Like Dr. Ford, I was in high school the first time I was assaulted. In fact, girls between the ages of 16-19 are the most likely to be sexually assaulted and raped. And I think ultimately that is what upset me the most about her story when I read it two Sundays ago, that’s what sent me back to bed that day: that I recognized myself in her and it was so ordinary. So common. So familiar.

In no way am I suggesting that my assaults were half as awful or traumatizing as Dr. Ford’s, they were not. But it turns out they did leave tiny nicks which turned into tiny scars.
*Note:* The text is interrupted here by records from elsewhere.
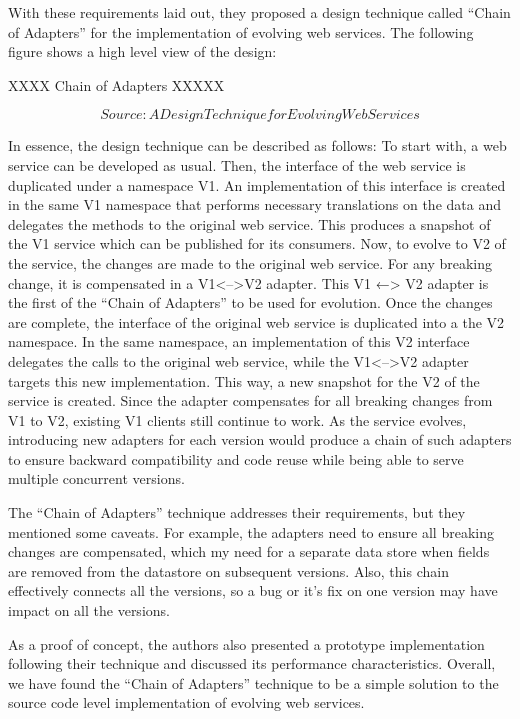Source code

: \documentclass[runningheads,a4paper]{llncs}
\begin{document}
With these requirements laid out, they proposed a design technique called ``Chain of Adapters'' for the implementation of evolving web services. The following figure shows a high level view of the design:

XXXX Chain of Adapters XXXXX

\[Source: A Design Technique for Evolving Web Services \]

In essence, the design technique can be described as follows: To start with, a web service can be developed as usual. Then, the interface of the web service is duplicated under a namespace V1. An implementation of this interface is created in the same V1 namespace that performs necessary translations on the data and delegates the methods to the original web service. This produces a snapshot of the V1 service which can be published for its consumers.
Now, to evolve to V2 of the service, the changes are made to the original web service. For any breaking change, it is compensated in a V1<-->V2 adapter. This V1 ←> V2 adapter is the first of the ``Chain of Adapters'' to be used for evolution. Once the changes are complete, the interface of the original web service is duplicated into a the V2 namespace. In the same namespace, an implementation of this V2 interface delegates the calls to the original web service, while the V1<-->V2 adapter targets this new implementation. This way, a new snapshot for the V2 of the service is created. Since the adapter compensates for all breaking changes from V1 to V2, existing V1 clients still continue to work. As the service evolves, introducing new adapters for each version would produce a chain of such adapters to ensure backward compatibility and code reuse while being able to serve multiple concurrent versions.

The ``Chain of Adapters'' technique addresses their requirements, but they mentioned some caveats. For example, the adapters need to ensure all breaking changes are compensated, which my need for a separate data store when fields are removed from the datastore on subsequent versions. Also, this chain effectively connects all the versions, so a bug or it’s fix on one version may have impact on all the versions.

As a proof of concept, the authors also presented a prototype implementation following their technique and discussed its performance characteristics. Overall, we have found the ``Chain of Adapters'' technique to be a simple solution to the source code level implementation of evolving web services.
\end{document}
And I suspect if you talk to any of your female friends or family, you’ll learn that they too bear these tiny scars, too many to count.

It’s going to be at least another week before this story is over. Hearing about sexual violence can be very painful for survivors. If you need to speak to someone, please call the National Sexual Assault Hotline: 800.656.4673 or visit .

And know that I am here, you can show me your scars.